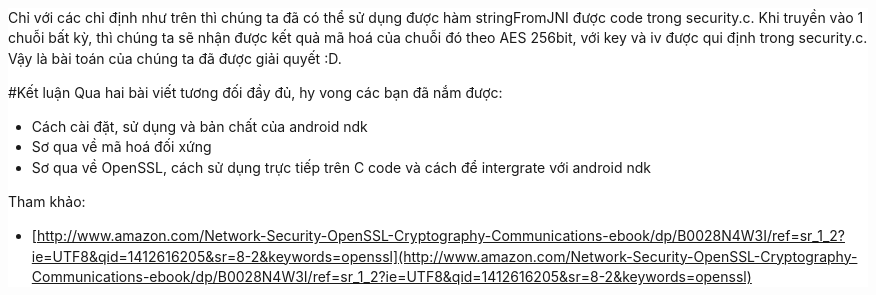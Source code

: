 Chỉ với các chỉ định như trên thì chúng ta đã có thể sử dụng được hàm stringFromJNI được code trong security.c.
Khi truyền  vào 1 chuỗi bất kỳ, thì chúng ta sẽ nhận được kết quả mã hoá của chuỗi đó theo AES 256bit, với key và iv được qui định trong security.c.
Vậy là bài toán của chúng ta đã được giải quyết :D.

#Kết luận
Qua hai bài viết tương đối đầy đủ, hy vong các bạn đã nắm được:

- Cách cài đặt, sử dụng và bản chất của android ndk
- Sơ qua về mã hoá đối xứng
- Sơ qua về OpenSSL, cách sử dụng trực tiếp trên C code và cách để intergrate với android ndk

Tham khảo:

- [http://www.amazon.com/Network-Security-OpenSSL-Cryptography-Communications-ebook/dp/B0028N4W3I/ref=sr_1_2?ie=UTF8&qid=1412616205&sr=8-2&keywords=openssl](http://www.amazon.com/Network-Security-OpenSSL-Cryptography-Communications-ebook/dp/B0028N4W3I/ref=sr_1_2?ie=UTF8&qid=1412616205&sr=8-2&keywords=openssl)


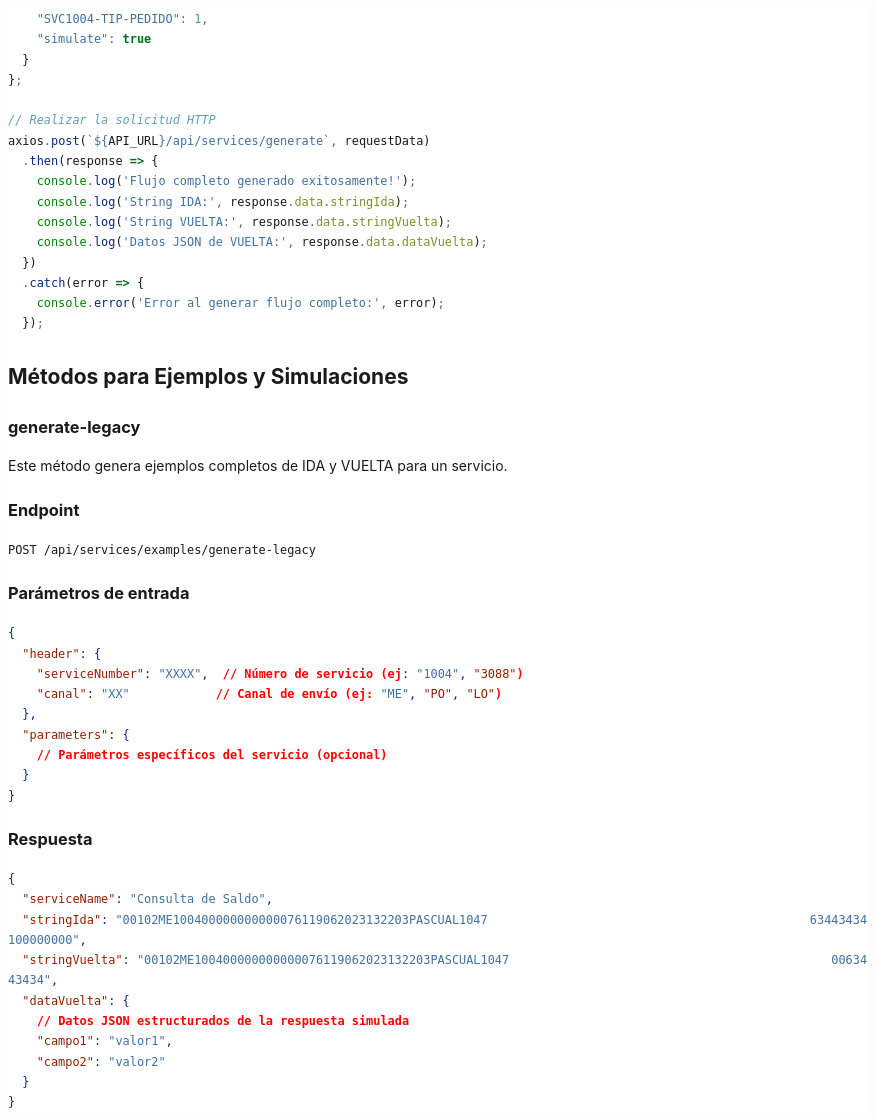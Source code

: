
 ```javascript
    "SVC1004-TIP-PEDIDO": 1,
    "simulate": true
  }
};

// Realizar la solicitud HTTP
axios.post(`${API_URL}/api/services/generate`, requestData)
  .then(response => {
    console.log('Flujo completo generado exitosamente!');
    console.log('String IDA:', response.data.stringIda);
    console.log('String VUELTA:', response.data.stringVuelta);
    console.log('Datos JSON de VUELTA:', response.data.dataVuelta);
  })
  .catch(error => {
    console.error('Error al generar flujo completo:', error);
  });
```

## Métodos para Ejemplos y Simulaciones

### generate-legacy

Este método genera ejemplos completos de IDA y VUELTA para un servicio.

### Endpoint

```
POST /api/services/examples/generate-legacy
```

### Parámetros de entrada

```json
{
  "header": {
    "serviceNumber": "XXXX",  // Número de servicio (ej: "1004", "3088")
    "canal": "XX"            // Canal de envío (ej: "ME", "PO", "LO")
  },
  "parameters": {
    // Parámetros específicos del servicio (opcional)
  }
}
```

### Respuesta

```json
{
  "serviceName": "Consulta de Saldo",
  "stringIda": "00102ME100400000000000076119062023132203PASCUAL1047                                             63443434100000000",
  "stringVuelta": "00102ME100400000000000076119062023132203PASCUAL1047                                             0063443434",
  "dataVuelta": {
    // Datos JSON estructurados de la respuesta simulada
    "campo1": "valor1",
    "campo2": "valor2"
  }
}
```
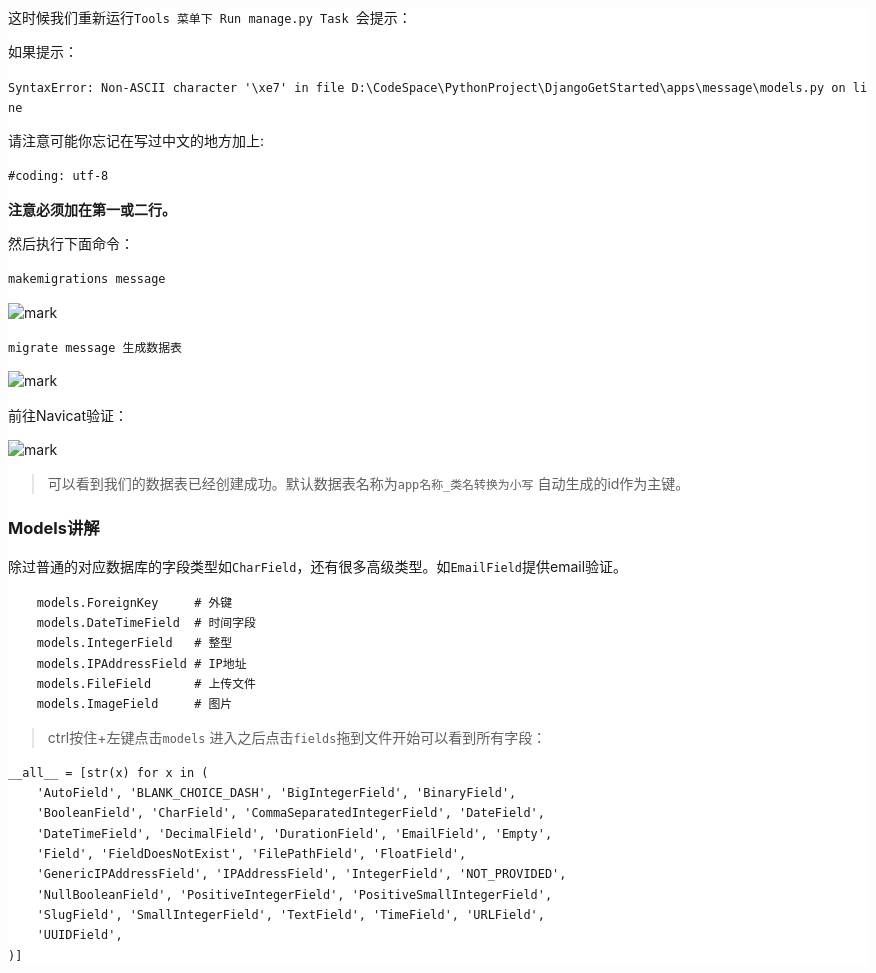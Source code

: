 这时候我们重新运行`Tools 菜单下 Run manage.py Task `会提示：

如果提示：
```
SyntaxError: Non-ASCII character '\xe7' in file D:\CodeSpace\PythonProject\DjangoGetStarted\apps\message\models.py on line
```
请注意可能你忘记在写过中文的地方加上:

```
#coding: utf-8
```

**注意必须加在第一或二行。**

然后执行下面命令：

```
makemigrations message
```
![mark](http://myphoto.mtianyan.cn/blog/180107/7j9GC32b44.png?imageslim)

```
migrate message 生成数据表
```
![mark](http://myphoto.mtianyan.cn/blog/180107/dbKECKEBFg.png?imageslim)

前往Navicat验证：

![mark](http://myphoto.mtianyan.cn/blog/180107/26GK5BjhCd.png?imageslim)

>可以看到我们的数据表已经创建成功。默认数据表名称为`app名称_类名转换为小写`
自动生成的id作为主键。

### Models讲解

除过普通的对应数据库的字段类型如`CharField`，还有很多高级类型。如`EmailField`提供email验证。

```
    models.ForeignKey     # 外键
    models.DateTimeField  # 时间字段
    models.IntegerField   # 整型
    models.IPAddressField # IP地址
    models.FileField      # 上传文件
    models.ImageField     # 图片
```

>ctrl按住+左键点击`models` 进入之后点击`fields`拖到文件开始可以看到所有字段：

```
__all__ = [str(x) for x in (
    'AutoField', 'BLANK_CHOICE_DASH', 'BigIntegerField', 'BinaryField',
    'BooleanField', 'CharField', 'CommaSeparatedIntegerField', 'DateField',
    'DateTimeField', 'DecimalField', 'DurationField', 'EmailField', 'Empty',
    'Field', 'FieldDoesNotExist', 'FilePathField', 'FloatField',
    'GenericIPAddressField', 'IPAddressField', 'IntegerField', 'NOT_PROVIDED',
    'NullBooleanField', 'PositiveIntegerField', 'PositiveSmallIntegerField',
    'SlugField', 'SmallIntegerField', 'TextField', 'TimeField', 'URLField',
    'UUIDField',
)]
```
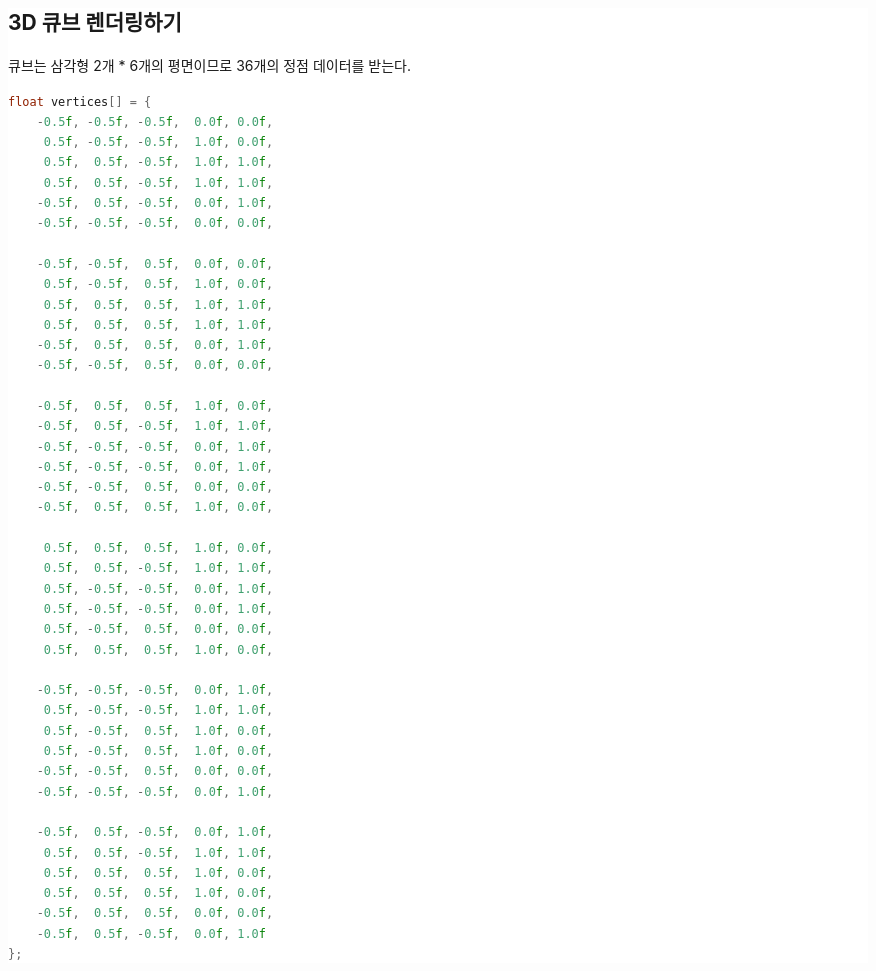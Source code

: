 ## 3D 큐브 렌더링하기
큐브는 삼각형 2개 * 6개의 평면이므로 36개의 정점 데이터를 받는다.

```cpp
float vertices[] = {
    -0.5f, -0.5f, -0.5f,  0.0f, 0.0f,
     0.5f, -0.5f, -0.5f,  1.0f, 0.0f,
     0.5f,  0.5f, -0.5f,  1.0f, 1.0f,
     0.5f,  0.5f, -0.5f,  1.0f, 1.0f,
    -0.5f,  0.5f, -0.5f,  0.0f, 1.0f,
    -0.5f, -0.5f, -0.5f,  0.0f, 0.0f,

    -0.5f, -0.5f,  0.5f,  0.0f, 0.0f,
     0.5f, -0.5f,  0.5f,  1.0f, 0.0f,
     0.5f,  0.5f,  0.5f,  1.0f, 1.0f,
     0.5f,  0.5f,  0.5f,  1.0f, 1.0f,
    -0.5f,  0.5f,  0.5f,  0.0f, 1.0f,
    -0.5f, -0.5f,  0.5f,  0.0f, 0.0f,

    -0.5f,  0.5f,  0.5f,  1.0f, 0.0f,
    -0.5f,  0.5f, -0.5f,  1.0f, 1.0f,
    -0.5f, -0.5f, -0.5f,  0.0f, 1.0f,
    -0.5f, -0.5f, -0.5f,  0.0f, 1.0f,
    -0.5f, -0.5f,  0.5f,  0.0f, 0.0f,
    -0.5f,  0.5f,  0.5f,  1.0f, 0.0f,

     0.5f,  0.5f,  0.5f,  1.0f, 0.0f,
     0.5f,  0.5f, -0.5f,  1.0f, 1.0f,
     0.5f, -0.5f, -0.5f,  0.0f, 1.0f,
     0.5f, -0.5f, -0.5f,  0.0f, 1.0f,
     0.5f, -0.5f,  0.5f,  0.0f, 0.0f,
     0.5f,  0.5f,  0.5f,  1.0f, 0.0f,

    -0.5f, -0.5f, -0.5f,  0.0f, 1.0f,
     0.5f, -0.5f, -0.5f,  1.0f, 1.0f,
     0.5f, -0.5f,  0.5f,  1.0f, 0.0f,
     0.5f, -0.5f,  0.5f,  1.0f, 0.0f,
    -0.5f, -0.5f,  0.5f,  0.0f, 0.0f,
    -0.5f, -0.5f, -0.5f,  0.0f, 1.0f,

    -0.5f,  0.5f, -0.5f,  0.0f, 1.0f,
     0.5f,  0.5f, -0.5f,  1.0f, 1.0f,
     0.5f,  0.5f,  0.5f,  1.0f, 0.0f,
     0.5f,  0.5f,  0.5f,  1.0f, 0.0f,
    -0.5f,  0.5f,  0.5f,  0.0f, 0.0f,
    -0.5f,  0.5f, -0.5f,  0.0f, 1.0f
};
```




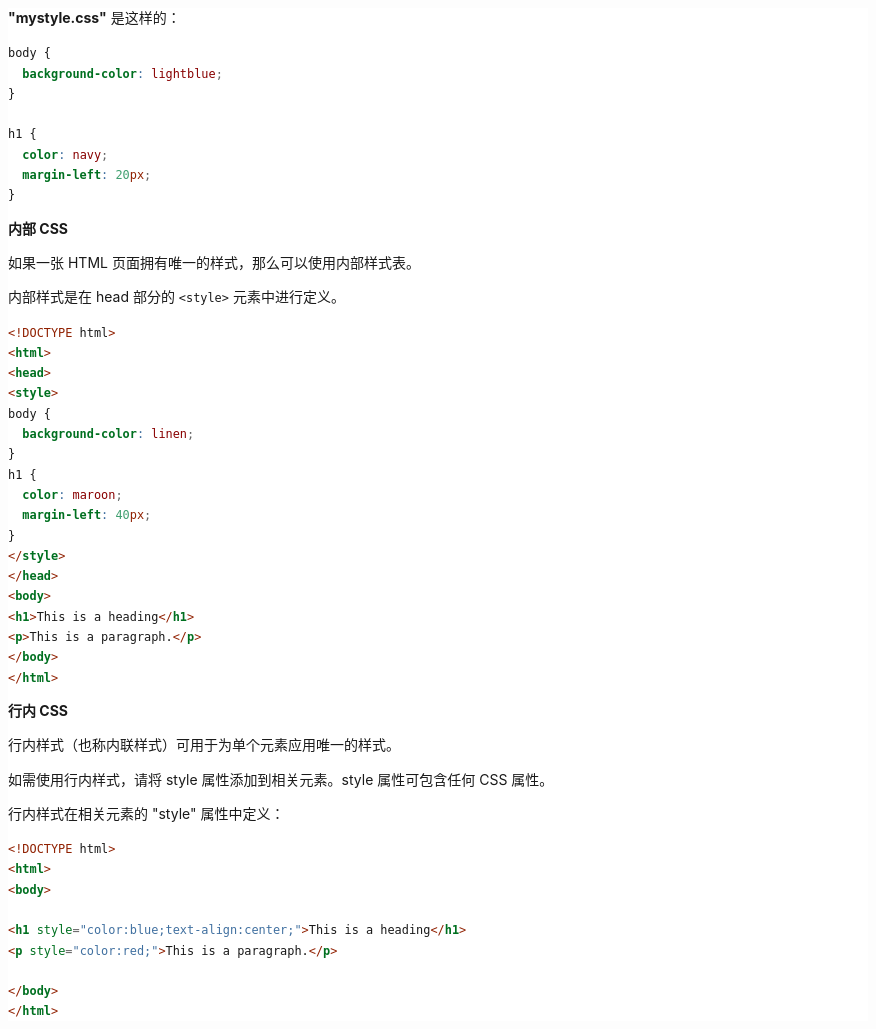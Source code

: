 **"mystyle.css"** 是这样的：

```CSS
body {
  background-color: lightblue;
}

h1 {
  color: navy;
  margin-left: 20px;
}
```

**内部 CSS**

如果一张 HTML 页面拥有唯一的样式，那么可以使用内部样式表。

内部样式是在 head 部分的 `<style>` 元素中进行定义。

```html
<!DOCTYPE html>
<html>
<head>
<style>
body {
  background-color: linen;
}
h1 {
  color: maroon;
  margin-left: 40px;
} 
</style>
</head>
<body>
<h1>This is a heading</h1>
<p>This is a paragraph.</p>
</body>
</html>
```

**行内 CSS**

行内样式（也称内联样式）可用于为单个元素应用唯一的样式。

如需使用行内样式，请将 style 属性添加到相关元素。style 属性可包含任何 CSS 属性。

行内样式在相关元素的 "style" 属性中定义：

```html
<!DOCTYPE html>
<html>
<body>

<h1 style="color:blue;text-align:center;">This is a heading</h1>
<p style="color:red;">This is a paragraph.</p>

</body>
</html>
```
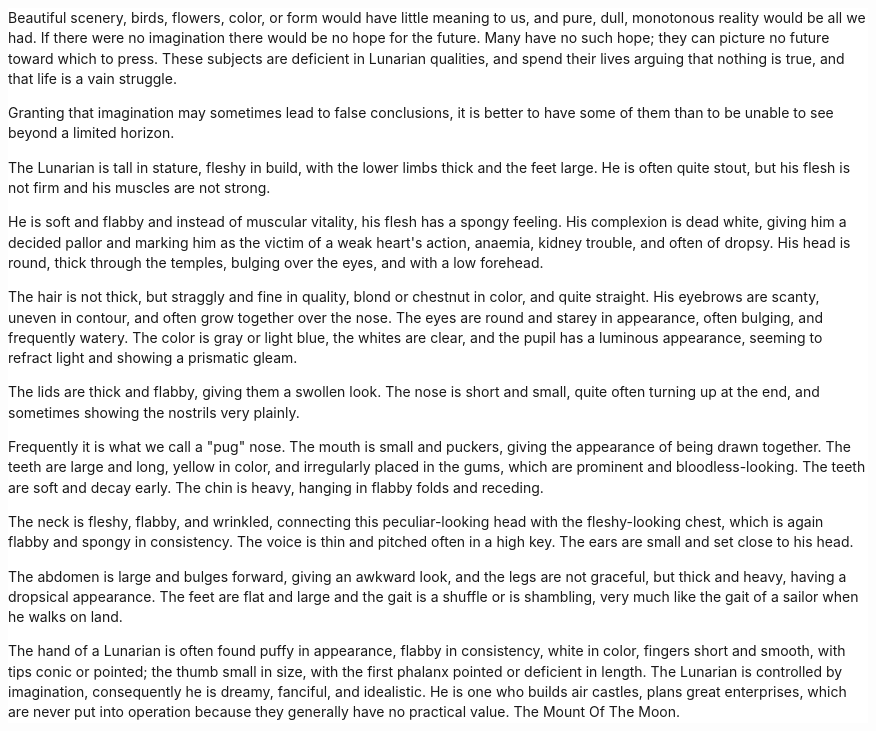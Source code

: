 Beautiful scenery, birds, flowers, color, or form would have little meaning to us, and pure, dull, monotonous reality would be all we had. If there were no imagination there would be no hope for the future. Many have no such hope; they can picture no future toward which to press. These subjects are deficient in Lunarian qualities, and spend their lives arguing that nothing is true, and that life is a vain struggle. 

Granting that imagination may sometimes lead to false conclusions, it is better to have some of them than to be unable to see beyond a limited horizon. 



The Lunarian is tall in stature, fleshy in build, with the lower limbs thick and the feet large. He is often quite stout, but his flesh is not firm and his muscles are not strong. 

He is soft and flabby and instead of muscular vitality, his flesh has a spongy feeling. His complexion is dead white, giving him a decided pallor and marking him as the victim of a weak heart's action, anaemia, kidney trouble, and often of dropsy. His head is round, thick through the temples, bulging over the eyes, and with a low forehead. 

The hair is not thick, but straggly and fine in quality, blond or chestnut in color, and quite straight. His eyebrows are scanty, uneven in contour, and often grow together over the nose. The eyes are round and starey in appearance, often bulging, and frequently watery. The color is gray or light blue, the whites are clear, and the pupil has a luminous appearance, seeming to refract light and showing a prismatic gleam. 

The lids are thick and flabby, giving them a swollen look. The nose is short and small, quite often turning up at the end, and sometimes showing the nostrils very plainly.

Frequently it is what we call a "pug" nose. The mouth is small and puckers, giving the appearance of being drawn together. The teeth are large and long, yellow in color, and irregularly placed in the gums, which are prominent and bloodless-looking. The teeth are soft and decay early. The chin is heavy, hanging in flabby folds and receding. 

The neck is fleshy, flabby, and wrinkled, connecting this peculiar-looking head with the fleshy-looking chest, which is again flabby and spongy in consistency. The voice is thin and pitched often in a high key. The ears are small and set close to his head. 

The abdomen is large and bulges forward, giving an awkward look, and the legs are not graceful, but thick and heavy, having a dropsical appearance. The feet are flat and large and the gait is a shuffle or is shambling, very much like the gait of a sailor when he walks on land.

The hand of a Lunarian is often found puffy in appearance, flabby in consistency, white in color, fingers short and smooth, with tips conic or pointed; the thumb small in size, with the first phalanx pointed or deficient in length. The Lunarian is controlled by imagination, consequently he is dreamy, fanciful, and idealistic. He is one who builds air castles, plans great enterprises, which are never put into operation because they generally have no practical value. The Mount Of The Moon.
****************************************
Some lines of the records may contain the string "services". State how many do, as a number alone.

2